Il est tout juste un peu plus grand que la statue du roi Baelor à Port-Réal, se dit-elle alors qu’on se trouvait encore pas mal au large. Après toutefois que la galéasse se fut rapprochée des parages où la houle venait se briser contre les écueils, le Titan se révéla d’une taille nettement supérieure. Le père de Denyo vous cassait désormais les oreilles avec ses beuglements de basse profonde, et, là-haut, dans la membrure, des hommes étaient en train d’amener les voiles. Nous allons passer à la rame entre les jambes du Titan. Arya discernait à présent les meurtrières percées dans le gigantesque corselet de bronze, et, sur les épaules et les bras colossaux, les taches et les dégoulinades qui trahissaient l’emplacement de nids d’oiseaux de mer. Elle se démancha le cou pour mieux regarder. Baelor le Bienheureux ne lui arriverait pas au genou. C’est qu’il te franchirait d’une enjambée les murailles de Winterfell… !

Et le Titan de pousser juste alors un formidable rugissement.

Le boucan qu’il faisait là était à la hauteur de ses dimensions ; c’était un mélange de grondements, de grincements terribles, et tellement tonitruant qu’il couvrait même les ordres du capitaine et le fracas des lames contre les parois rocheuses tapissées de pins. Des centaines et des centaines d’oiseaux de mer prirent l’air instantanément, et Arya ne recouvra un semblant d’assurance elle-même qu’en s’apercevant que Denyo riait. « Il prévient l’Arsenal de notre arrivée, c’est tout ! hurla-t-il. T’as pas besoin de t’affoler !

— Affolée, moi ? Jamais de la vie ! riposta-t-elle au même diapason. Assourdie, pas plus ! »

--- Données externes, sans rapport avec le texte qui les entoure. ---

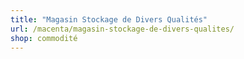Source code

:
 ```yaml
---
title: "Magasin Stockage de Divers Qualités"
url: /macenta/magasin-stockage-de-divers-qualites/
shop: commodité
---
```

La houle et le vent s’étaient à présent rudement emparés de La Fille du Titan et la poussaient à vive allure vers le chenal. Son double banc de rames nageait en douceur et, sous leur caresse, l’écume blanchissait la mer tandis que l’ombre du colosse menaçait de tout engloutir. Au moment où la proue menaçait de s’engager sous l’arceau des jambes, Arya eut fugacement l’impression que l’on finirait forcément par aller se fracasser contre les rochers. Pelotonnée près de Denyo, le goût du sel aux lèvres et la figure fouettée d’embruns, il lui fallut renverser carrément la tête pour fixer le visage de l’effigie. « Les Braavi le repaissent avec la chair rose et juteuse de petites filles de haute naissance », entendit-elle ressasser la voix de Vieille Nan, mais elle n’était pas une petite fille, d’abord, et puis, non mais, ce n’était certainement pas une stupide statue qui risquerait jamais de l’effrayer !

Malgré quoi l’une de ses mains demeura fermement plaquée sur Aiguille pendant que le bateau se faufilait entre les pattes de l’ogre.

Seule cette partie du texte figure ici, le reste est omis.